The Newton unit ($\text{N}$) is a unit of force on a macroscopic scale:
$$1\text{N} = 1 \text{kg m/s}^2.$$
Gravity has so-called the gravitational forces (such as shown in the Newton theory of gravity ${\displaystyle \mathbf {F} =m \frac{GM}{r^2}\hat{\mathbf {r}} }$) that can be quantified in the Newton unit ($\text{N}$) in a macroscopic way.
Electromagnetism (EM) has so-called the EM forces (such as shown in the Lorentz force ${\displaystyle \mathbf {F} =q\,\mathbf {E} +q\,\mathbf {v} \times \mathbf {B} }$) that can be quantified in the Newton unit ($\text{N}$) in a macroscopic way as well.

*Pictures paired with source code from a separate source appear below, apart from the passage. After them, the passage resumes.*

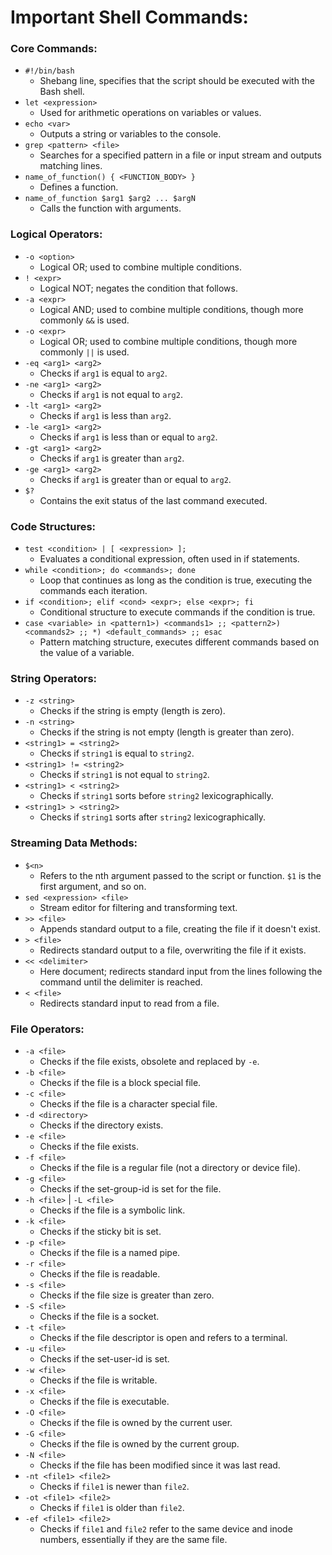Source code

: # Important Shell Commands:

### Core Commands:
- `#!/bin/bash`  
    - Shebang line, specifies that the script should be executed with the Bash shell.
- `let <expression>`  
    - Used for arithmetic operations on variables or values.
- `echo <var>`  
    - Outputs a string or variables to the console.
- `grep <pattern> <file>`  
    - Searches for a specified pattern in a file or input stream and outputs matching lines.
- `name_of_function() { <FUNCTION_BODY> }`  
    - Defines a function.
- `name_of_function $arg1 $arg2 ... $argN`  
    - Calls the function with arguments.


### Logical Operators:
- `-o <option>`  
    - Logical OR; used to combine multiple conditions.
- `! <expr>`  
    - Logical NOT; negates the condition that follows.
- `-a <expr>`  
    - Logical AND; used to combine multiple conditions, though more commonly `&&` is used.
- `-o <expr>`  
    - Logical OR; used to combine multiple conditions, though more commonly `||` is used.
- `-eq <arg1> <arg2>`  
    - Checks if `arg1` is equal to `arg2`.
- `-ne <arg1> <arg2>`  
    - Checks if `arg1` is not equal to `arg2`.
- `-lt <arg1> <arg2>`  
    - Checks if `arg1` is less than `arg2`.
- `-le <arg1> <arg2>`  
    - Checks if `arg1` is less than or equal to `arg2`.
- `-gt <arg1> <arg2>`  
    - Checks if `arg1` is greater than `arg2`.
- `-ge <arg1> <arg2>`  
    - Checks if `arg1` is greater than or equal to `arg2`.
- `$?`  
    - Contains the exit status of the last command executed.


### Code Structures: 
- `test <condition> | [ <expression> ];`  
    - Evaluates a conditional expression, often used in if statements.
- `while <condition>; do <commands>; done`  
    - Loop that continues as long as the condition is true, executing the commands each iteration.
- `if <condition>; elif <cond> <expr>; else <expr>; fi`  
    - Conditional structure to execute commands if the condition is true.
- `case <variable> in <pattern1>) <commands1> ;; <pattern2>) <commands2> ;; *) <default_commands> ;; esac`  
    - Pattern matching structure, executes different commands based on the value of a variable.

### String Operators:
- `-z <string>`  
    - Checks if the string is empty (length is zero).
- `-n <string>`  
    - Checks if the string is not empty (length is greater than zero).
- `<string1> = <string2>`  
    - Checks if `string1` is equal to `string2`.
- `<string1> != <string2>`  
    - Checks if `string1` is not equal to `string2`.
- `<string1> < <string2>`  
    - Checks if `string1` sorts before `string2` lexicographically.
- `<string1> > <string2>`  
    - Checks if `string1` sorts after `string2` lexicographically.

### Streaming Data Methods:
- `$<n>`  
    - Refers to the nth argument passed to the script or function. `$1` is the first argument, and so on.
- `sed <expression> <file>`  
    - Stream editor for filtering and transforming text.
- `>> <file>`  
    - Appends standard output to a file, creating the file if it doesn't exist.
- `> <file>`  
    - Redirects standard output to a file, overwriting the file if it exists.
- `<< <delimiter>`  
    - Here document; redirects standard input from the lines following the command until the delimiter is reached.
- `< <file>`  
    - Redirects standard input to read from a file.

### File Operators:
- `-a <file>`  
    - Checks if the file exists, obsolete and replaced by `-e`.
- `-b <file>`  
    - Checks if the file is a block special file.
- `-c <file>`  
    - Checks if the file is a character special file.
- `-d <directory>`  
    - Checks if the directory exists.
- `-e <file>`  
    - Checks if the file exists.
- `-f <file>`  
    - Checks if the file is a regular file (not a directory or device file).
- `-g <file>`  
    - Checks if the set-group-id is set for the file.
- `-h <file>` | `-L <file>`  
    - Checks if the file is a symbolic link.
- `-k <file>`  
    - Checks if the sticky bit is set.
- `-p <file>`  
    - Checks if the file is a named pipe.
- `-r <file>`  
    - Checks if the file is readable.
- `-s <file>`  
    - Checks if the file size is greater than zero.
- `-S <file>`  
    - Checks if the file is a socket.
- `-t <file>`  
    - Checks if the file descriptor is open and refers to a terminal.
- `-u <file>`  
    - Checks if the set-user-id is set.
- `-w <file>`  
    - Checks if the file is writable.
- `-x <file>`  
    - Checks if the file is executable.
- `-O <file>`  
    - Checks if the file is owned by the current user.
- `-G <file>`  
    - Checks if the file is owned by the current group.
- `-N <file>`  
    - Checks if the file has been modified since it was last read.
- `-nt <file1> <file2>`  
    - Checks if `file1` is newer than `file2`.
- `-ot <file1> <file2>`  
    - Checks if `file1` is older than `file2`.
- `-ef <file1> <file2>`  
    - Checks if `file1` and `file2` refer to the same device and inode numbers, essentially if they are the same file.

We also call strong interactions and weak interactions (understood in the framework of quantum field theory with path integral and lagrangian formalism) with strong and weak forces.
Question:
Can either strong and weak interactions manifest them in order 1 in the Newton Units on a macroscopic scale?
If not in order 1 in Newton Units, why are strong and weak interactions counted as forces (macroscopically)?
However, it seems to me that the strong interactions and weak interactions manifest in the subatomic scale.
The strong interaction confines the quarks in the nucleon and controls $\alpha$ decay.
The weak interaction controls $\beta$ decay.